[Saved entries]
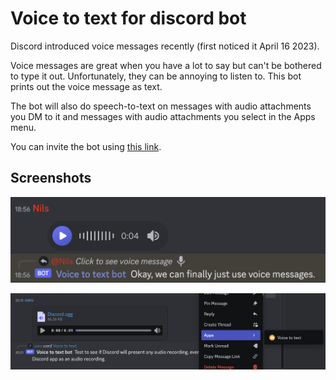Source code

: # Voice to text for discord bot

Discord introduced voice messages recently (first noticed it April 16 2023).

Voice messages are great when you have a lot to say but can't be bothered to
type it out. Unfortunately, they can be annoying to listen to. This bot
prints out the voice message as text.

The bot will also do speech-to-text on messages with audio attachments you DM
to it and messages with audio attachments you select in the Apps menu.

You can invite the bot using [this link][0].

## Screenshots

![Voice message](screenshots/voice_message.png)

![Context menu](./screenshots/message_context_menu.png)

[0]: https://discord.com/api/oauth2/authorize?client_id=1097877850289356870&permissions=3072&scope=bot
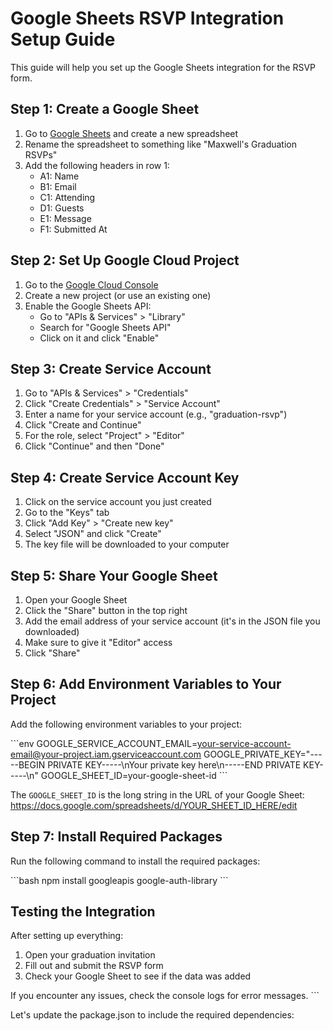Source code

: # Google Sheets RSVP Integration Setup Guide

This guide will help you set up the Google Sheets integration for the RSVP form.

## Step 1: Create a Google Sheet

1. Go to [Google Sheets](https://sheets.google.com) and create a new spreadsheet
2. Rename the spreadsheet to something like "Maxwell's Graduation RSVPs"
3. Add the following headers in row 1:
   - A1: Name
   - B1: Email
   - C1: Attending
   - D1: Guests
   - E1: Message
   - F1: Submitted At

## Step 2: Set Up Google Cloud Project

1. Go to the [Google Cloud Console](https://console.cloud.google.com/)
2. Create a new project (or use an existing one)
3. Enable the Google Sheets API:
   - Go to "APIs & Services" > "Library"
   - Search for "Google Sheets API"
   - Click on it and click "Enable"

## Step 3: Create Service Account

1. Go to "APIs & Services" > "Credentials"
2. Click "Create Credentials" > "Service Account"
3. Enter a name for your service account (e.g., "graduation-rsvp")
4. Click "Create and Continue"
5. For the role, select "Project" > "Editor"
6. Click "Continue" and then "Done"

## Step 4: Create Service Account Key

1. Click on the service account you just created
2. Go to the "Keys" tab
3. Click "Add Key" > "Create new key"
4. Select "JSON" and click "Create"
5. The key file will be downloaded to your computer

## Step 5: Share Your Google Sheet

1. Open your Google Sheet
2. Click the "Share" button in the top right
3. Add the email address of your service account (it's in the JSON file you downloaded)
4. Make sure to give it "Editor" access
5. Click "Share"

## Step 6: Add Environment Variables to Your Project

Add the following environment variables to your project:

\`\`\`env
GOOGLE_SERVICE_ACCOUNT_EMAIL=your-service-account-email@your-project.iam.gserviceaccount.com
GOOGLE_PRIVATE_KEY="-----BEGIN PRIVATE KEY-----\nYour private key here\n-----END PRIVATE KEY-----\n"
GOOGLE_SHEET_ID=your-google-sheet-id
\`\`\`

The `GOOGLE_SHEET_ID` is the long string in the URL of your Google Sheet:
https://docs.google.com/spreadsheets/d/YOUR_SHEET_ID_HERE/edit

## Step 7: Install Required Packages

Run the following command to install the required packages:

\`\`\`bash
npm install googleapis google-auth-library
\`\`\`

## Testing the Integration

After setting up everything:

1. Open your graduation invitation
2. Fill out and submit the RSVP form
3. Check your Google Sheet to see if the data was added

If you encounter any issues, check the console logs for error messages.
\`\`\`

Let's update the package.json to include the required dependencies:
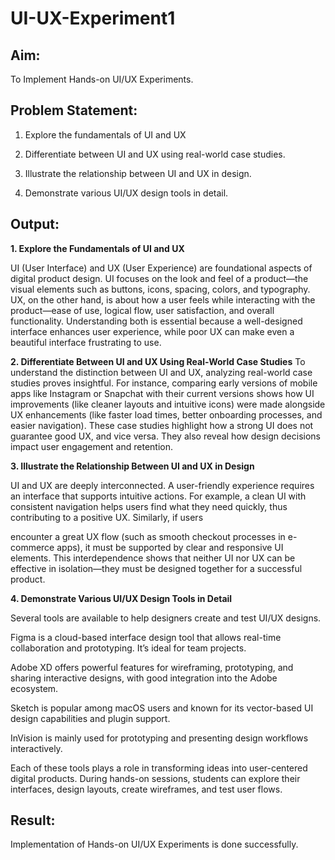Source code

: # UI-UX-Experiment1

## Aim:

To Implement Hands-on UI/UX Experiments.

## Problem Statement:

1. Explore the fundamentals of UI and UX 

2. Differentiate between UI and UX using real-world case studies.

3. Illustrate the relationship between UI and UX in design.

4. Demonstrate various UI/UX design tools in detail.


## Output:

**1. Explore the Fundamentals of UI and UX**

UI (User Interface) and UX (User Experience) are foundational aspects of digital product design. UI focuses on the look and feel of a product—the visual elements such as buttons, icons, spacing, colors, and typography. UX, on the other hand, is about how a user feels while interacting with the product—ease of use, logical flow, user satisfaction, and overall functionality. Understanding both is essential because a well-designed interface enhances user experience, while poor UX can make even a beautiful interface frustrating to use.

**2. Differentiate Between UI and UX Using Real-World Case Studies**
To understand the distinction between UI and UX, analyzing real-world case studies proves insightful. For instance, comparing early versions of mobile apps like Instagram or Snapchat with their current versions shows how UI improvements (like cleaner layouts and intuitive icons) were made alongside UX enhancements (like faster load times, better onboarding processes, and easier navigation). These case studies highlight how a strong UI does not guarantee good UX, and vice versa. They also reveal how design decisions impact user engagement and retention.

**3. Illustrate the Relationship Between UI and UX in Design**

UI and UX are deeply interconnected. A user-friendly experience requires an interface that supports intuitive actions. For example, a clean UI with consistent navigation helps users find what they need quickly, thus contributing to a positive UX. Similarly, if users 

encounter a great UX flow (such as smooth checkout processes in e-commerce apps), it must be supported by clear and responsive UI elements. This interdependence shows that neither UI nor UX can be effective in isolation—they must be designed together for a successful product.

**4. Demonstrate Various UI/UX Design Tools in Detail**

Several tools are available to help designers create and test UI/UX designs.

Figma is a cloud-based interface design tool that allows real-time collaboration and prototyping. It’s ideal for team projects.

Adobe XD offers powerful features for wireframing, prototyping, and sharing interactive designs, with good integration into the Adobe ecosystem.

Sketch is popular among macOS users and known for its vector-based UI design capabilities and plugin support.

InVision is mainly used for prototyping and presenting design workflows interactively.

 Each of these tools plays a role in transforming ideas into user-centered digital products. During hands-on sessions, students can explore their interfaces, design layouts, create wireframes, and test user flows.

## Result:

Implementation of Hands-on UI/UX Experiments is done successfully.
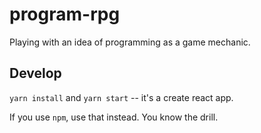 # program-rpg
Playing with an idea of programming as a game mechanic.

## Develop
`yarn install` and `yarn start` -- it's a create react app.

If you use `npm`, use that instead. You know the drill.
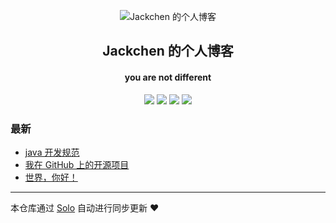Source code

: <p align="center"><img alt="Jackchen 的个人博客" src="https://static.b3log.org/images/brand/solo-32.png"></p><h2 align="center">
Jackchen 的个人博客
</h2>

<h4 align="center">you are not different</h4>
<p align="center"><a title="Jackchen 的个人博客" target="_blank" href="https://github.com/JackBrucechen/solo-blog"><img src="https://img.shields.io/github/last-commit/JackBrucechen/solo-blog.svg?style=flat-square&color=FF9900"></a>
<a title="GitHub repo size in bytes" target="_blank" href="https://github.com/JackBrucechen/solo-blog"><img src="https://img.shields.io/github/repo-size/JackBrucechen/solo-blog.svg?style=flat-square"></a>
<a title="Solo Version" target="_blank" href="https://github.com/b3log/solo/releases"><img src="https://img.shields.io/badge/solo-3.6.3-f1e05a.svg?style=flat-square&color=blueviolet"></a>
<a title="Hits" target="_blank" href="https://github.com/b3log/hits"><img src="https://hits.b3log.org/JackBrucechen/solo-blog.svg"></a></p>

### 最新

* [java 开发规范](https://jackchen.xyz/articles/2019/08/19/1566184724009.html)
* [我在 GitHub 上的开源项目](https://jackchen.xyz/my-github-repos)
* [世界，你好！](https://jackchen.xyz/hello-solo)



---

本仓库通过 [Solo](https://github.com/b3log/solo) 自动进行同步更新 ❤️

WORK REQUIRED:
Could you reproduce exactly, and only, the lines from the start of the records through the line containing "to it and messages", leaving out the pictures?

SOLUTION FOR THIS PROBLEM:
Source code

: # Voice to text for discord bot

Discord introduced voice messages recently (first noticed it April 16 2023).

Voice messages are great when you have a lot to say but can't be bothered to
type it out. Unfortunately, they can be annoying to listen to. This bot
prints out the voice message as text.

The bot will also do speech-to-text on messages with audio attachments you DM
to it and messages with audio attachments you select in the Apps menu.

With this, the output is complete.